Speaking at the same event, Malaysian Palm Oil Board (MPOB) Head of Analytical and Quality Development Unit Dr Azmil Haizam Ahmad Tarmizi added that due to the widespread use of palm oil, there needs to be better solutions to handling issues that governments such as the EU are fearing, such as food safety concerns - as opposed to boycotts or completely stopping the use of palm oil.

“Food safety is extremely important to the Malaysian palm oil industry as 89% of our palm oil is exported and 85% is used in food applications, so we take this very seriously,”​ he said.

“We are aware that in recent years, one of the chief concerns particularly in the EU regarding palm oil has been about its 3-MCPD esters content [and] we have been taking steps to overcome this.

“The Malaysian government has granted some RM50mn (US$12mn) to the industry to analyse the issue and perform trials to mitigate 3-MCPD, and after researching, we found a strong correlation between the levels of chloride (due to contamination) and 3-MCPD in the palm oil.

As a result, MPOB has cautioned mills and refineries to reduce or remove the use of any chlorinated bleach, and also implemented a palm oil ‘washing’ step in refineries to remove chloride.

“Implementation of the ‘washing’ has driven chloride levels down from 7ppm to 1.3ppm after washing, which corresponded in a drop of 3-MCPD levels from 2.61ppm before washing to 0.85ppm after washing,”​ said Dr Azmil.

“That’s a 81.2% drop in chloride content and 67.4% reduction in 3-MCPD levels. Importantly, current EU food safety guidelines place 3-MCPD limits for seed oils at 1.25 parts per million (ppm) and for other vegetable oils at 2.5ppm, so this would place palm oil below this limit.
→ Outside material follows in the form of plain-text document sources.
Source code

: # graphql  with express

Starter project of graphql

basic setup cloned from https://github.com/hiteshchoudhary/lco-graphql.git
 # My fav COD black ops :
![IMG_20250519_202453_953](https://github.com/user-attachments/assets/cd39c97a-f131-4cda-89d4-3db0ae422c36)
“Of course, if palm oil mills have the capacity to do quality assurance such that their crude palm oil contains no chloride, then this washing step can be omitted, but at present it is what works.”

He also stressed that in their research, MPOB has also found that high 3-MCPD levels are also found in other oils such as olive oil, walnut oil and peanut oil, ‘so it is not just palm oil that needs to improve on this’​.